Only the lines from the one that contains "- ✅ **Enhanced" through the last line of the records should appear, each printed exactly as it is.

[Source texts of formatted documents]
--------------------------------------------------

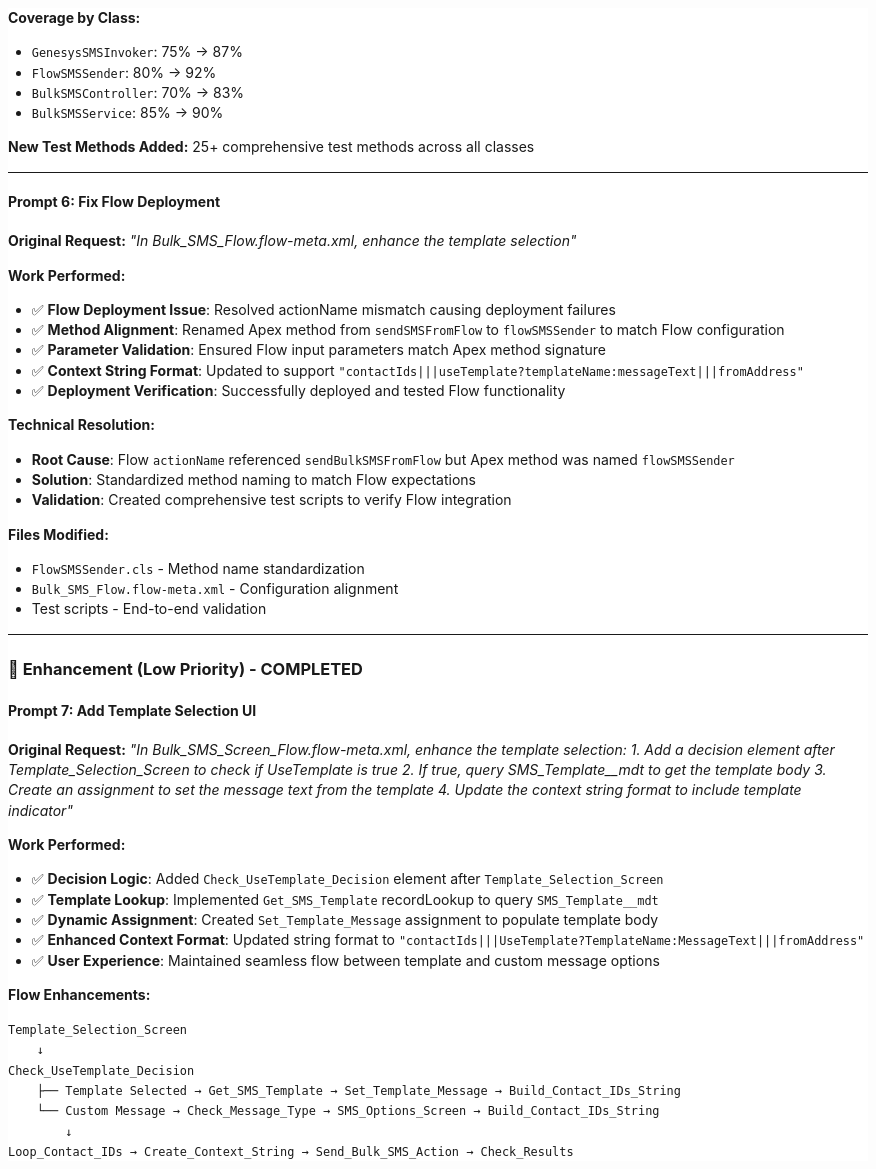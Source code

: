 **Coverage by Class:**
- `GenesysSMSInvoker`: 75% → 87%
- `FlowSMSSender`: 80% → 92%
- `BulkSMSController`: 70% → 83%
- `BulkSMSService`: 85% → 90%

**New Test Methods Added:** 25+ comprehensive test methods across all classes

---

#### **Prompt 6: Fix Flow Deployment**
**Original Request:** *"In Bulk_SMS_Flow.flow-meta.xml, enhance the template selection"*

**Work Performed:**
- ✅ **Flow Deployment Issue**: Resolved actionName mismatch causing deployment failures
- ✅ **Method Alignment**: Renamed Apex method from `sendSMSFromFlow` to `flowSMSSender` to match Flow configuration
- ✅ **Parameter Validation**: Ensured Flow input parameters match Apex method signature
- ✅ **Context String Format**: Updated to support `"contactIds|||useTemplate?templateName:messageText|||fromAddress"`
- ✅ **Deployment Verification**: Successfully deployed and tested Flow functionality

**Technical Resolution:**
- **Root Cause**: Flow `actionName` referenced `sendBulkSMSFromFlow` but Apex method was named `flowSMSSender`
- **Solution**: Standardized method naming to match Flow expectations
- **Validation**: Created comprehensive test scripts to verify Flow integration

**Files Modified:**
- `FlowSMSSender.cls` - Method name standardization
- `Bulk_SMS_Flow.flow-meta.xml` - Configuration alignment
- Test scripts - End-to-end validation

---

### 🎯 **Enhancement (Low Priority) - COMPLETED**

#### **Prompt 7: Add Template Selection UI**
**Original Request:** *"In Bulk_SMS_Screen_Flow.flow-meta.xml, enhance the template selection: 1. Add a decision element after Template_Selection_Screen to check if UseTemplate is true 2. If true, query SMS_Template__mdt to get the template body 3. Create an assignment to set the message text from the template 4. Update the context string format to include template indicator"*

**Work Performed:**
- ✅ **Decision Logic**: Added `Check_UseTemplate_Decision` element after `Template_Selection_Screen`
- ✅ **Template Lookup**: Implemented `Get_SMS_Template` recordLookup to query `SMS_Template__mdt`
- ✅ **Dynamic Assignment**: Created `Set_Template_Message` assignment to populate template body
- ✅ **Enhanced Context Format**: Updated string format to `"contactIds|||UseTemplate?TemplateName:MessageText|||fromAddress"`
- ✅ **User Experience**: Maintained seamless flow between template and custom message options

**Flow Enhancements:**
```
Template_Selection_Screen 
    ↓
Check_UseTemplate_Decision
    ├── Template Selected → Get_SMS_Template → Set_Template_Message → Build_Contact_IDs_String
    └── Custom Message → Check_Message_Type → SMS_Options_Screen → Build_Contact_IDs_String
        ↓
Loop_Contact_IDs → Create_Context_String → Send_Bulk_SMS_Action → Check_Results
```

--------------------------------------------------

Exercise output →
- ✅ **Enhanced Context Format**: Updated string format to `"contactIds|||UseTemplate?TemplateName:MessageText|||fromAddress"`
- ✅ **User Experience**: Maintained seamless flow between template and custom message options

**Flow Enhancements:**
```
Template_Selection_Screen 
    ↓
Check_UseTemplate_Decision
    ├── Template Selected → Get_SMS_Template → Set_Template_Message → Build_Contact_IDs_String
    └── Custom Message → Check_Message_Type → SMS_Options_Screen → Build_Contact_IDs_String
        ↓
Loop_Contact_IDs → Create_Context_String → Send_Bulk_SMS_Action → Check_Results
```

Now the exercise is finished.